Dérives antidémocratiques et liens avec le Kremlin: la présidence hongroise de l’Union européenne, qui s’ouvre ce lundi 1er juillet pour six mois, suscite le malaise au sein du Parlement européen et chez plusieurs États membres.
À Budapest, le gouvernement veut rassurer, se disant être prêt à assumer «les obligations et responsabilités» de sa mission. «Nous agirons en tant que médiateur impartial, en toute loyauté avec l’ensemble des États membres», a affirmé le ministre des Affaires européennes Janos Boka, en dévoilant mi-juin le programme.
«Dans le même temps», a-t-il ajouté, la Hongrie profitera de la lumière pour mettre en avant sa «vision de l’Europe». Sur l’État de droit, l’immigration ou le conflit en Ukraine, elle compte bien faire entendre sa voix discordante, qui lui vaut des bras de fer répétés avec ses partenaires et le gel de milliards d’euros de fonds européens.
«Occuper Bruxelles»
Après la dernière présidence magyare de l’UE en 2011, le Chef du gouvernement hongrois Viktor Orban s’était vanté d’avoir donné des «chiquenaudes, claques et gifles amicales» au Parlement européen, à ses yeux un repaire de «libéraux et gauchistes».

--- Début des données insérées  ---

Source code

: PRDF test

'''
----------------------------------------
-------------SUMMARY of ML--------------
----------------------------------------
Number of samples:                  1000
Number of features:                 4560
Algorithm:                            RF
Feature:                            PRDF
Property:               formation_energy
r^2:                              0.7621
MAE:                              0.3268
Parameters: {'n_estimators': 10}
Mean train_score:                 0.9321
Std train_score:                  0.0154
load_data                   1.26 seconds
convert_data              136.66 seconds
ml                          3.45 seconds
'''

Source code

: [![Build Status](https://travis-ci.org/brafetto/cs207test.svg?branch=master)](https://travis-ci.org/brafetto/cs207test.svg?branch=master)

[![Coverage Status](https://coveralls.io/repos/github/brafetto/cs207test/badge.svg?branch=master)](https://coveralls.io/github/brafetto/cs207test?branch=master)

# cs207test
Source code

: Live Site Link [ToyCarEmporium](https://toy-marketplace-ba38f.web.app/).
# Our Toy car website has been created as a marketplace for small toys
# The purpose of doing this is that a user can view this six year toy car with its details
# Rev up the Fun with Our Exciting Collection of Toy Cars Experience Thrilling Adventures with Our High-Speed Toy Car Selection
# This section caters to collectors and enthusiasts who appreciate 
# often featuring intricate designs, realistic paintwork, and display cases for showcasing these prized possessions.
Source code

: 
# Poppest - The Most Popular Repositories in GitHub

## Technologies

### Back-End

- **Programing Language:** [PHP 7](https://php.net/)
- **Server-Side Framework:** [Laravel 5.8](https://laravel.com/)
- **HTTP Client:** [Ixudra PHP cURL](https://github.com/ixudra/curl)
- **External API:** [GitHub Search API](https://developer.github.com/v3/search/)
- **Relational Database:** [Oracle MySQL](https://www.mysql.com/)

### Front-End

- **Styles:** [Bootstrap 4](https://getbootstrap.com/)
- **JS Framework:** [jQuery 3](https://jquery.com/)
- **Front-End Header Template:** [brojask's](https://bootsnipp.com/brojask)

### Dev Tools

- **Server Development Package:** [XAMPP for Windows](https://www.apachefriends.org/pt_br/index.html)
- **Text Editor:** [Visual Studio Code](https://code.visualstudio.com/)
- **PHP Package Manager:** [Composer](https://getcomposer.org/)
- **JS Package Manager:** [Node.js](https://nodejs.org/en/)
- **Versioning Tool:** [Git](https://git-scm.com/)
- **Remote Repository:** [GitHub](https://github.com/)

Cette fois, il apparaît encore plus combatif, entre dénigrement de «l’élite technocratique» bruxelloise et vetos en série ces derniers mois pour bloquer l’aide militaire à Kiev. Il avait promis «d’occuper Bruxelles» à l’issue d’élections européennes jugées «historiques», mais si le scrutin du 9 juin a marqué une percée de l’extrême droite, le raz-de-marée n’a pas eu lieu.
Et Viktor Orban n’a pu influer sur les postes clés de l’UE: malgré son opposition, les dirigeants se sont entendus pour reconduire Ursula von der Leyen à la tête de la Commission. Quant au Parlement européen, le Premier ministre hongrois est loin de l’avoir conquis: il a perdu des députés et son parti Fidesz figure toujours parmi les non-inscrits.
«Marge de manoeuvre limitée»
Si Budapest annonce «une présidence active», les experts ne s’attendent pas à un programme très chargé, alors que la nouvelle Commission doit prendre ses marques. Viktor Orban va sans doute tenter d’entraver des dossiers et d’assouplir les restrictions sur l’État de droit pour récupérer les fonds européens, mais «sa marge de manoeuvre est limitée», estime Daniel Hegedus, chercheur au centre de réflexion German Marshall Fund.
D’autant que la Belgique et les institutions européennes ont mis les bouchées doubles pour boucler des décisions importantes et «limiter ainsi l’instabilité», explique l’analyste à l’AFP. Un nouveau paquet de sanctions contre la Russie a été approuvé et des négociations d’adhésion ont été officiellement ouvertes avec l’Ukraine -deux décisions que désapprouve Viktor Orban.
Mais malgré un pouvoir de nuisance limité, la Hongrie n’hésitera pas à se livrer à «des provocations côté communication», pronostique M. Hegedus. Le slogan de la présidence a déjà fait du bruit: «Make Europe Great Again», en écho à la devise de l’ancien président américain Donald Trump, que le Premier ministre hongrois espère voir réélu en novembre.